=== Section Start ===

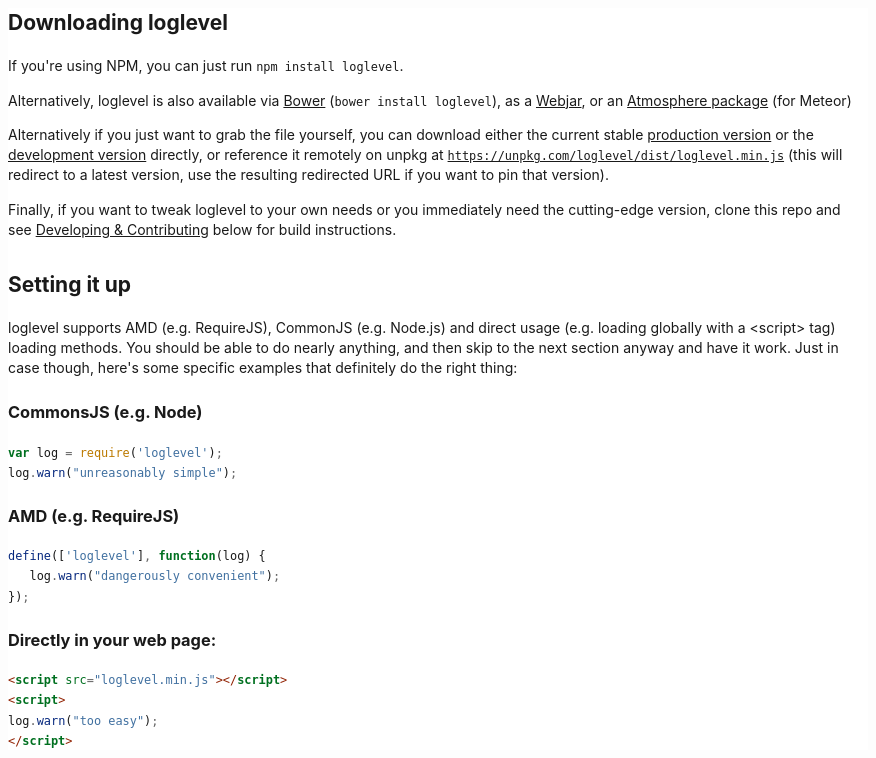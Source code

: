 ## Downloading loglevel

If you're using NPM, you can just run `npm install loglevel`.

Alternatively, loglevel is also available
via [Bower](https://github.com/bower/bower) (`bower install loglevel`), as
a [Webjar](http://www.webjars.org/), or
an [Atmosphere package](https://atmospherejs.com/spacejamio/loglevel) (for
Meteor)

Alternatively if you just want to grab the file yourself, you can download
either the current stable [production version][min] or
the [development version][max] directly, or reference it remotely on unpkg
at [`https://unpkg.com/loglevel/dist/loglevel.min.js`][cdn] (this will redirect
to a latest version, use the resulting redirected URL if you want to pin that
version).

Finally, if you want to tweak loglevel to your own needs or you immediately need
the cutting-edge version, clone this repo and
see [Developing & Contributing](#developing--contributing) below for build
instructions.

[min]: https://raw.github.com/pimterry/loglevel/master/dist/loglevel.min.js
[max]: https://raw.github.com/pimterry/loglevel/master/dist/loglevel.js
[cdn]: https://unpkg.com/loglevel/dist/loglevel.min.js

## Setting it up

loglevel supports AMD (e.g. RequireJS), CommonJS (e.g. Node.js) and direct
usage (e.g. loading globally with a &lt;script&gt; tag) loading methods. You
should be able to do nearly anything, and then skip to the next section anyway
and have it work. Just in case though, here's some specific examples that
definitely do the right thing:

### CommonsJS (e.g. Node)

```javascript
var log = require('loglevel');
log.warn("unreasonably simple");
```

### AMD (e.g. RequireJS)

```javascript
define(['loglevel'], function(log) {
   log.warn("dangerously convenient");
});
```

### Directly in your web page:

```html
<script src="loglevel.min.js"></script>
<script>
log.warn("too easy");
</script>
```


[npm-image]: https://img.shields.io/npm/v/loglevel.svg?style=flat
[npm-url]: https://npmjs.org/package/loglevel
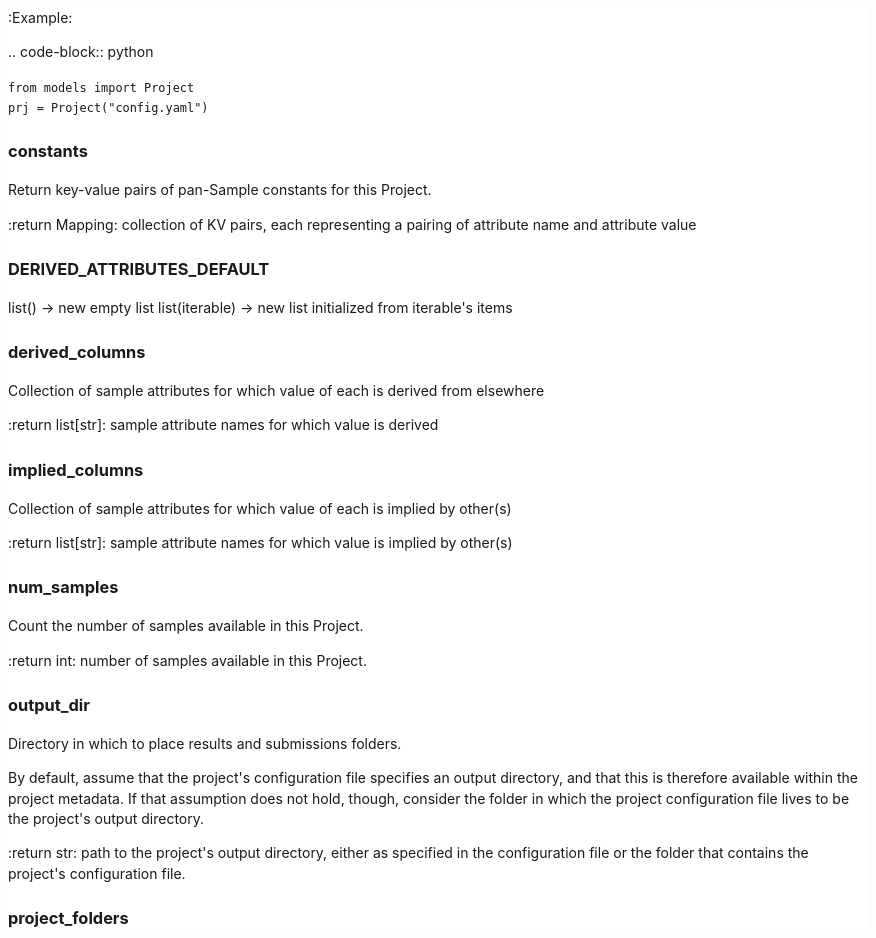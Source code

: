 
:Example:

.. code-block:: python

    from models import Project
    prj = Project("config.yaml")



### constants

Return key-value pairs of pan-Sample constants for this Project.

:return Mapping: collection of KV pairs, each representing a pairing
    of attribute name and attribute value


### DERIVED_ATTRIBUTES_DEFAULT
list() -> new empty list
list(iterable) -> new list initialized from iterable's items

### derived_columns

Collection of sample attributes for which value of each is derived from elsewhere

:return list[str]: sample attribute names for which value is derived


### implied_columns

Collection of sample attributes for which value of each is implied by other(s)

:return list[str]: sample attribute names for which value is implied by other(s)


### num_samples

Count the number of samples available in this Project.

:return int: number of samples available in this Project.


### output_dir

Directory in which to place results and submissions folders.

By default, assume that the project's configuration file specifies
an output directory, and that this is therefore available within
the project metadata. If that assumption does not hold, though,
consider the folder in which the project configuration file lives
to be the project's output directory.

:return str: path to the project's output directory, either as
    specified in the configuration file or the folder that contains
    the project's configuration file.


### project_folders
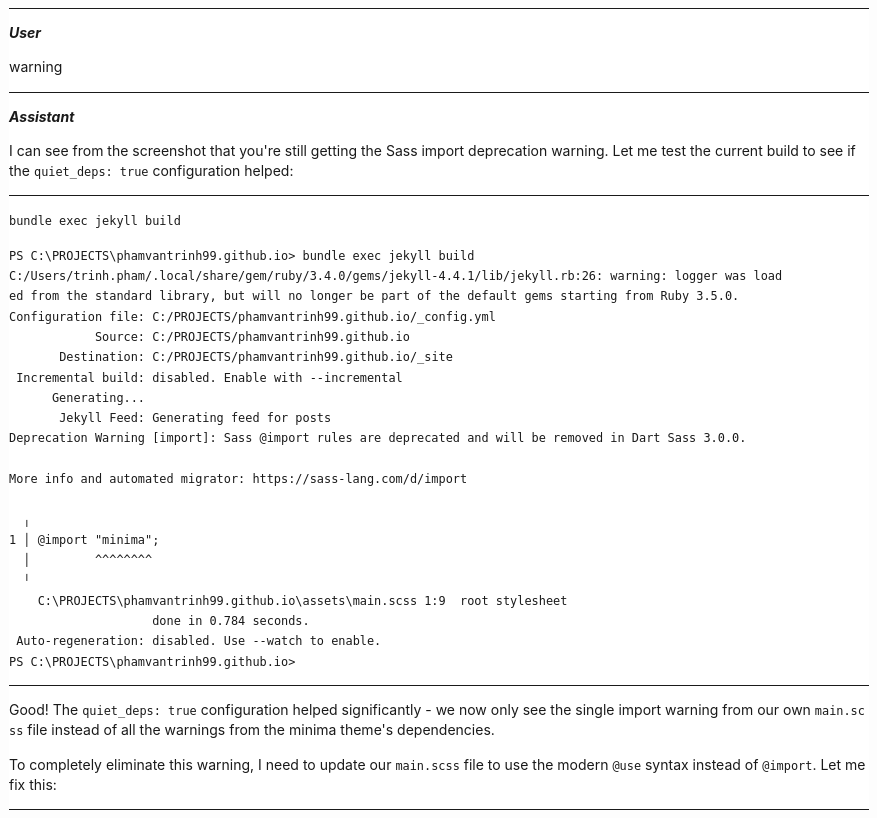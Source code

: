 




---

_**User**_

warning 

---

_**Assistant**_

I can see from the screenshot that you're still getting the Sass import deprecation warning. Let me test the current build to see if the `quiet_deps: true` configuration helped:

---

```bash
bundle exec jekyll build
```

```
PS C:\PROJECTS\phamvantrinh99.github.io> bundle exec jekyll build
C:/Users/trinh.pham/.local/share/gem/ruby/3.4.0/gems/jekyll-4.4.1/lib/jekyll.rb:26: warning: logger was load
ed from the standard library, but will no longer be part of the default gems starting from Ruby 3.5.0.
Configuration file: C:/PROJECTS/phamvantrinh99.github.io/_config.yml
            Source: C:/PROJECTS/phamvantrinh99.github.io
       Destination: C:/PROJECTS/phamvantrinh99.github.io/_site
 Incremental build: disabled. Enable with --incremental
      Generating...
       Jekyll Feed: Generating feed for posts
Deprecation Warning [import]: Sass @import rules are deprecated and will be removed in Dart Sass 3.0.0.

More info and automated migrator: https://sass-lang.com/d/import

  ╷
1 │ @import "minima";
  │         ^^^^^^^^
  ╵
    C:\PROJECTS\phamvantrinh99.github.io\assets\main.scss 1:9  root stylesheet
                    done in 0.784 seconds.
 Auto-regeneration: disabled. Use --watch to enable.
PS C:\PROJECTS\phamvantrinh99.github.io>
```

---

Good! The `quiet_deps: true` configuration helped significantly - we now only see the single import warning from our own `main.scss` file instead of all the warnings from the minima theme's dependencies. 

To completely eliminate this warning, I need to update our `main.scss` file to use the modern `@use` syntax instead of `@import`. Let me fix this:

---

=== Section End ===

What you need to do.
Where an entry contains an image, drop the image and copy everything else word for word.

Problem solution.
Source code

: ## Downloading loglevel

If you're using NPM, you can just run `npm install loglevel`.

Alternatively, loglevel is also available
via [Bower](https://github.com/bower/bower) (`bower install loglevel`), as
a [Webjar](http://www.webjars.org/), or
an [Atmosphere package](https://atmospherejs.com/spacejamio/loglevel) (for
Meteor)

Alternatively if you just want to grab the file yourself, you can download
either the current stable [production version][min] or
the [development version][max] directly, or reference it remotely on unpkg
at [`https://unpkg.com/loglevel/dist/loglevel.min.js`][cdn] (this will redirect
to a latest version, use the resulting redirected URL if you want to pin that
version).

Finally, if you want to tweak loglevel to your own needs or you immediately need
the cutting-edge version, clone this repo and
see [Developing & Contributing](#developing--contributing) below for build
instructions.

[min]: https://raw.github.com/pimterry/loglevel/master/dist/loglevel.min.js
[max]: https://raw.github.com/pimterry/loglevel/master/dist/loglevel.js
[cdn]: https://unpkg.com/loglevel/dist/loglevel.min.js

## Setting it up

loglevel supports AMD (e.g. RequireJS), CommonJS (e.g. Node.js) and direct
usage (e.g. loading globally with a &lt;script&gt; tag) loading methods. You
should be able to do nearly anything, and then skip to the next section anyway
and have it work. Just in case though, here's some specific examples that
definitely do the right thing:

### CommonsJS (e.g. Node)

```javascript
var log = require('loglevel');
log.warn("unreasonably simple");
```

### AMD (e.g. RequireJS)

```javascript
define(['loglevel'], function(log) {
   log.warn("dangerously convenient");
});
```

### Directly in your web page:

```html
<script src="loglevel.min.js"></script>
<script>
log.warn("too easy");
</script>
```


[npm-image]: https://img.shields.io/npm/v/loglevel.svg?style=flat
[npm-url]: https://npmjs.org/package/loglevel
Source code

: 
:Example:

.. code-block:: python

    from models import Project
    prj = Project("config.yaml")



### constants

Return key-value pairs of pan-Sample constants for this Project.

:return Mapping: collection of KV pairs, each representing a pairing
    of attribute name and attribute value


### DERIVED_ATTRIBUTES_DEFAULT
list() -> new empty list
list(iterable) -> new list initialized from iterable's items

### derived_columns

Collection of sample attributes for which value of each is derived from elsewhere

:return list[str]: sample attribute names for which value is derived


### implied_columns

Collection of sample attributes for which value of each is implied by other(s)

:return list[str]: sample attribute names for which value is implied by other(s)


### num_samples

Count the number of samples available in this Project.

:return int: number of samples available in this Project.


### output_dir

Directory in which to place results and submissions folders.

By default, assume that the project's configuration file specifies
an output directory, and that this is therefore available within
the project metadata. If that assumption does not hold, though,
consider the folder in which the project configuration file lives
to be the project's output directory.

:return str: path to the project's output directory, either as
    specified in the configuration file or the folder that contains
    the project's configuration file.


### project_folders
Source code

: 




---

_**User**_

warning 

---

_**Assistant**_

I can see from the screenshot that you're still getting the Sass import deprecation warning. Let me test the current build to see if the `quiet_deps: true` configuration helped:

---

```bash
bundle exec jekyll build
```

```
PS C:\PROJECTS\phamvantrinh99.github.io> bundle exec jekyll build
C:/Users/trinh.pham/.local/share/gem/ruby/3.4.0/gems/jekyll-4.4.1/lib/jekyll.rb:26: warning: logger was load
ed from the standard library, but will no longer be part of the default gems starting from Ruby 3.5.0.
Configuration file: C:/PROJECTS/phamvantrinh99.github.io/_config.yml
            Source: C:/PROJECTS/phamvantrinh99.github.io
       Destination: C:/PROJECTS/phamvantrinh99.github.io/_site
 Incremental build: disabled. Enable with --incremental
      Generating...
       Jekyll Feed: Generating feed for posts
Deprecation Warning [import]: Sass @import rules are deprecated and will be removed in Dart Sass 3.0.0.

More info and automated migrator: https://sass-lang.com/d/import

  ╷
1 │ @import "minima";
  │         ^^^^^^^^
  ╵
    C:\PROJECTS\phamvantrinh99.github.io\assets\main.scss 1:9  root stylesheet
                    done in 0.784 seconds.
 Auto-regeneration: disabled. Use --watch to enable.
PS C:\PROJECTS\phamvantrinh99.github.io>
```

---

Good! The `quiet_deps: true` configuration helped significantly - we now only see the single import warning from our own `main.scss` file instead of all the warnings from the minima theme's dependencies. 

To completely eliminate this warning, I need to update our `main.scss` file to use the modern `@use` syntax instead of `@import`. Let me fix this:

---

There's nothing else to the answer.